Собирать старинные вещи и писать стихи — это было ее призвание, и он бы не хотел для своей жены никакого другого. А ведь она могла бы, как жена Стенли-Клара, посвятить себя культу богатства и положения в обществе, или рано кончить свою жизнь, как жена Джона — Энн, или даже как жена Тода Кэрстин — видеть свое призвание в бунтарстве.
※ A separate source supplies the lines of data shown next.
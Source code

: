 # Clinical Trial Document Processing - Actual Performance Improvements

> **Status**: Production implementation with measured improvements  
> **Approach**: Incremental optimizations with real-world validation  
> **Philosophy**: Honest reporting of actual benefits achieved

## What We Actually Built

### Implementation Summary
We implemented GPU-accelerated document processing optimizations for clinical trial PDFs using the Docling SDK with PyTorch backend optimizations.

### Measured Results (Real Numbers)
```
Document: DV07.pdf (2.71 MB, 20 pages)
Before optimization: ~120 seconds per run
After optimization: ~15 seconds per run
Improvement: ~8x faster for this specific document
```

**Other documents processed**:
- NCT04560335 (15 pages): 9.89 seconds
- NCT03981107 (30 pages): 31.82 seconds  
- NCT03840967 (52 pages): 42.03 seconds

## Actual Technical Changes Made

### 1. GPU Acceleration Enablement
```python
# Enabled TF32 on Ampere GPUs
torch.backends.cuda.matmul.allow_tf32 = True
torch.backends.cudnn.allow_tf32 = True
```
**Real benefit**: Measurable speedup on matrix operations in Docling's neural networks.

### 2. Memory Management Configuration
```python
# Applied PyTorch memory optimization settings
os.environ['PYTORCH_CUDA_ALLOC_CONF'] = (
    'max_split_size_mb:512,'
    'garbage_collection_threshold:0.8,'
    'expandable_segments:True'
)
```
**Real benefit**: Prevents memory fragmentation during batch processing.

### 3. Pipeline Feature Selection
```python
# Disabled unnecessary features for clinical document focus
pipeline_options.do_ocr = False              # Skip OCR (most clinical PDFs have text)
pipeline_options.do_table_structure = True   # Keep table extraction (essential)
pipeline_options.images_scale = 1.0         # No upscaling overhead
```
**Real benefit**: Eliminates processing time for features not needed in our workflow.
Нет, жена, у которой было двое, всего двое детей, вызывавших в ней любовное недоумение, которая никогда не выходила из себя, никогда не суетилась, умела оценить достоинства книги или спектакля, а в случае необходимости и постричь вас; жена, у которой никогда не потели ладони и еще не расплылась фигура, жена, которая писала довольно сносные стихи и, самое главное, не желала для себя лучшей участи — на такую жену нечего фыркать. И Феликс всегда это понимал. Он описал в своих книгах столько фыркающих мужей и жен, что умел ценить счастливый брак больше, чем любой другой англичанин. Не раз разбивая чужую семейную жизнь на всевозможных рифах и скалах, он тем больше почитал свою собственную, которая началась еще в молодости и, по всей видимости, кончится в глубокой старости; и была прожита рука об руку, скрепляемая нередко и поцелуями.